■ STUDY MATERIAL:
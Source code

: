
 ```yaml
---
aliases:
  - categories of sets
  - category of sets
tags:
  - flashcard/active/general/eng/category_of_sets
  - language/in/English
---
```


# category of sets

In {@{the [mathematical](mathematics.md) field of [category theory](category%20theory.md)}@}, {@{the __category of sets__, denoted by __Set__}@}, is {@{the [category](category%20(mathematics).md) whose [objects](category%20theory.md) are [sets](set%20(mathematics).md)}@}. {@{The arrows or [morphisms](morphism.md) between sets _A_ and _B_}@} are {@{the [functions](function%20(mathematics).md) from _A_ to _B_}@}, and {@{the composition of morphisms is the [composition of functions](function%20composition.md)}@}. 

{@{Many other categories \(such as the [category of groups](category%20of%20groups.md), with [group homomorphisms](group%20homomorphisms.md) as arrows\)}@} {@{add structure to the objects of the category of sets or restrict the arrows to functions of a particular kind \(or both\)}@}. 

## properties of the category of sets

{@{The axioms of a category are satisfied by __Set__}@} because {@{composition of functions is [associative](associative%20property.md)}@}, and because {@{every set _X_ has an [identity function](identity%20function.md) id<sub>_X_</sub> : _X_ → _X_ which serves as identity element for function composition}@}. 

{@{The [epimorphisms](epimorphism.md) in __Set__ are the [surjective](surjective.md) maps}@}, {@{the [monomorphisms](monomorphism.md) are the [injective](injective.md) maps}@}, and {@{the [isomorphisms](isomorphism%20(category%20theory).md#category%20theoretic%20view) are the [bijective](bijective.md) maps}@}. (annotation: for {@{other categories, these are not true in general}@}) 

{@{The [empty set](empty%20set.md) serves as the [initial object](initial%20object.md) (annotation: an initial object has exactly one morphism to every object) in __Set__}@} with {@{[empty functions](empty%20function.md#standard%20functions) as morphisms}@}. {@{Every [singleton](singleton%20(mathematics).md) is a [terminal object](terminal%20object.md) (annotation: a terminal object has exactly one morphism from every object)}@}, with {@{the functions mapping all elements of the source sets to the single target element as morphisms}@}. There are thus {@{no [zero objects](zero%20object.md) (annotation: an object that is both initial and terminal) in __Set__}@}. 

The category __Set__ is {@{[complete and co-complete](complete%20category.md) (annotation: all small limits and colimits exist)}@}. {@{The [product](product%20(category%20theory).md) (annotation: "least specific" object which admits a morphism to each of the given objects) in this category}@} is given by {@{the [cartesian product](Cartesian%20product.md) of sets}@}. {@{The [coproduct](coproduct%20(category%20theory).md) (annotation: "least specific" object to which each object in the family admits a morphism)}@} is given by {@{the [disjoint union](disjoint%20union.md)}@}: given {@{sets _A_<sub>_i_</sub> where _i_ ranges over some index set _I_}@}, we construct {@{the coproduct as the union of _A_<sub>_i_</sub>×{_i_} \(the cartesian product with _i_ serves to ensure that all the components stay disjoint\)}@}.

---

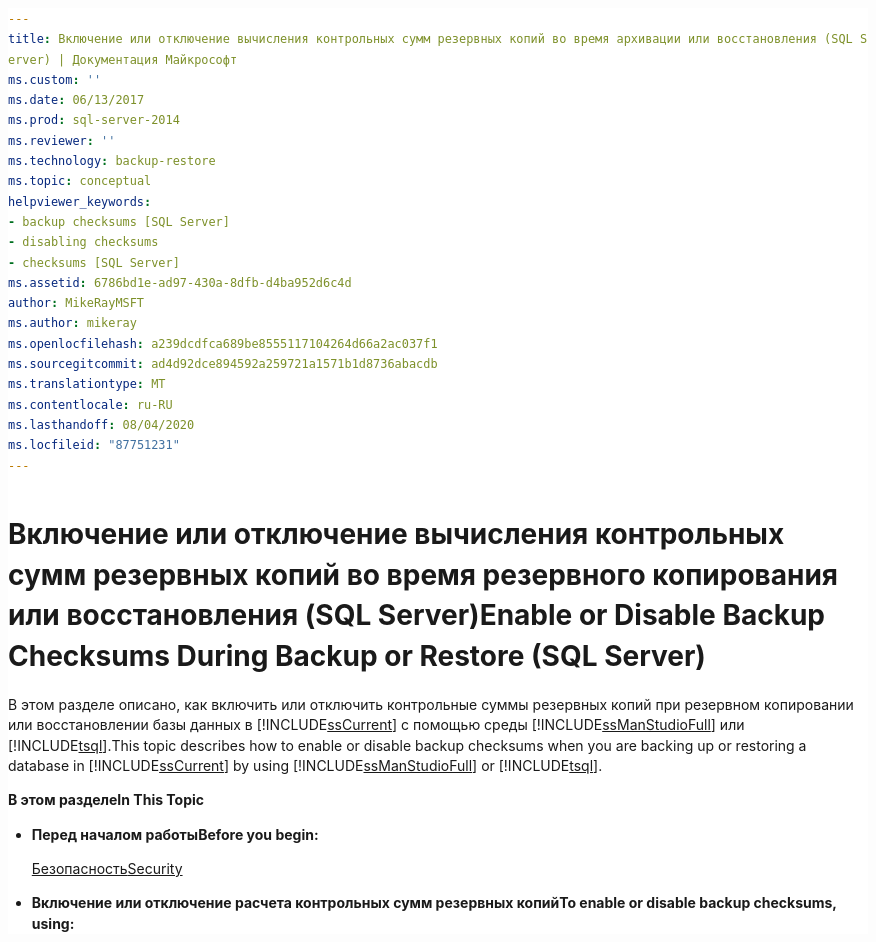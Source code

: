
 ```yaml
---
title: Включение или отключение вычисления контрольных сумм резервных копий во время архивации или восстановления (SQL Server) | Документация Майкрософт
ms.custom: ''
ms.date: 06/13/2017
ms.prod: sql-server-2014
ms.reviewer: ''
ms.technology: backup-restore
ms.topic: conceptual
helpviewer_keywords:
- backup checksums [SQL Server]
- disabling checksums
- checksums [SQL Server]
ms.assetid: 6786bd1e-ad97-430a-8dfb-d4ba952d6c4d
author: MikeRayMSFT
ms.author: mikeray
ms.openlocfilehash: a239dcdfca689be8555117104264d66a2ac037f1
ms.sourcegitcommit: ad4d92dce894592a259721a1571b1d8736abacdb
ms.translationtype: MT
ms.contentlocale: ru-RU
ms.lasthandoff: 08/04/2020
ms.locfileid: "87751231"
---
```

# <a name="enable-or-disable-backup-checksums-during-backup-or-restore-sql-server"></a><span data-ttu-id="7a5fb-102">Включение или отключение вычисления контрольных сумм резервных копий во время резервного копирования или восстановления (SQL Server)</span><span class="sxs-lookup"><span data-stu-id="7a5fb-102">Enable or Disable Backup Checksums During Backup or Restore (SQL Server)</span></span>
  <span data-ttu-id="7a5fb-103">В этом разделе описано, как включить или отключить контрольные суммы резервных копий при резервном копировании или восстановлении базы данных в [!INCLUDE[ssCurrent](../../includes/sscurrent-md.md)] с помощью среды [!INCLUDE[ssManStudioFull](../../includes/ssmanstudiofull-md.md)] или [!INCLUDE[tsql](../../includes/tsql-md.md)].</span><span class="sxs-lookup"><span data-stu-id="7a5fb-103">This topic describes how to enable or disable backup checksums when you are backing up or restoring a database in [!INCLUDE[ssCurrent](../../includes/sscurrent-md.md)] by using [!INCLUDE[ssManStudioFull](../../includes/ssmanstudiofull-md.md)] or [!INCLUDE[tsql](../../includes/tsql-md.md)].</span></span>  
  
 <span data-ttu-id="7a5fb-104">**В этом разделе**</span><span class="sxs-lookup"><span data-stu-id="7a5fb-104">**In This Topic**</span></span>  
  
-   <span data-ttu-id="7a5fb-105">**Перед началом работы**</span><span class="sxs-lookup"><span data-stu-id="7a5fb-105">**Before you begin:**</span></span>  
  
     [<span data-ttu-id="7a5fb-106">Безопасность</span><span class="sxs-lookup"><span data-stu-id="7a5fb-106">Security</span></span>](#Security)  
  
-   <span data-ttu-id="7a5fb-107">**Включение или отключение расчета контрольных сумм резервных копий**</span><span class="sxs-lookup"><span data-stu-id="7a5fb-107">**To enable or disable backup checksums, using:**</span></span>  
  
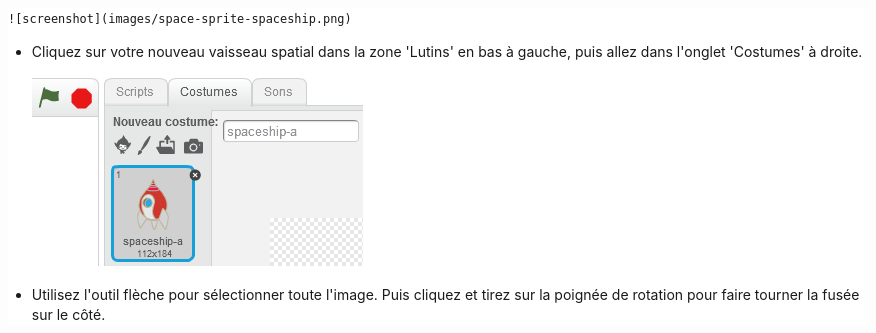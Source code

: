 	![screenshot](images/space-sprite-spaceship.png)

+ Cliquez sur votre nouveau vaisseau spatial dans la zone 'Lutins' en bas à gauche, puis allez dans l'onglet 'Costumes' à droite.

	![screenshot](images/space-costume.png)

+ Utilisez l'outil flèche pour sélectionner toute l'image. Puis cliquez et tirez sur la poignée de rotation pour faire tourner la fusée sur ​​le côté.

■ TASK INSTRUCTIONS: The string "disable" shows up in some lines of the listing. Copy each such line.

■ SOLUTION TO THIS TASK:
# <a name="enable-or-disable-backup-checksums-during-backup-or-restore-sql-server"></a><span data-ttu-id="7a5fb-102">Включение или отключение вычисления контрольных сумм резервных копий во время резервного копирования или восстановления (SQL Server)</span><span class="sxs-lookup"><span data-stu-id="7a5fb-102">Enable or Disable Backup Checksums During Backup or Restore (SQL Server)</span></span>
  <span data-ttu-id="7a5fb-103">В этом разделе описано, как включить или отключить контрольные суммы резервных копий при резервном копировании или восстановлении базы данных в [!INCLUDE[ssCurrent](../../includes/sscurrent-md.md)] с помощью среды [!INCLUDE[ssManStudioFull](../../includes/ssmanstudiofull-md.md)] или [!INCLUDE[tsql](../../includes/tsql-md.md)].</span><span class="sxs-lookup"><span data-stu-id="7a5fb-103">This topic describes how to enable or disable backup checksums when you are backing up or restoring a database in [!INCLUDE[ssCurrent](../../includes/sscurrent-md.md)] by using [!INCLUDE[ssManStudioFull](../../includes/ssmanstudiofull-md.md)] or [!INCLUDE[tsql](../../includes/tsql-md.md)].</span></span>  
-   <span data-ttu-id="7a5fb-107">**Включение или отключение расчета контрольных сумм резервных копий**</span><span class="sxs-lookup"><span data-stu-id="7a5fb-107">**To enable or disable backup checksums, using:**</span></span>  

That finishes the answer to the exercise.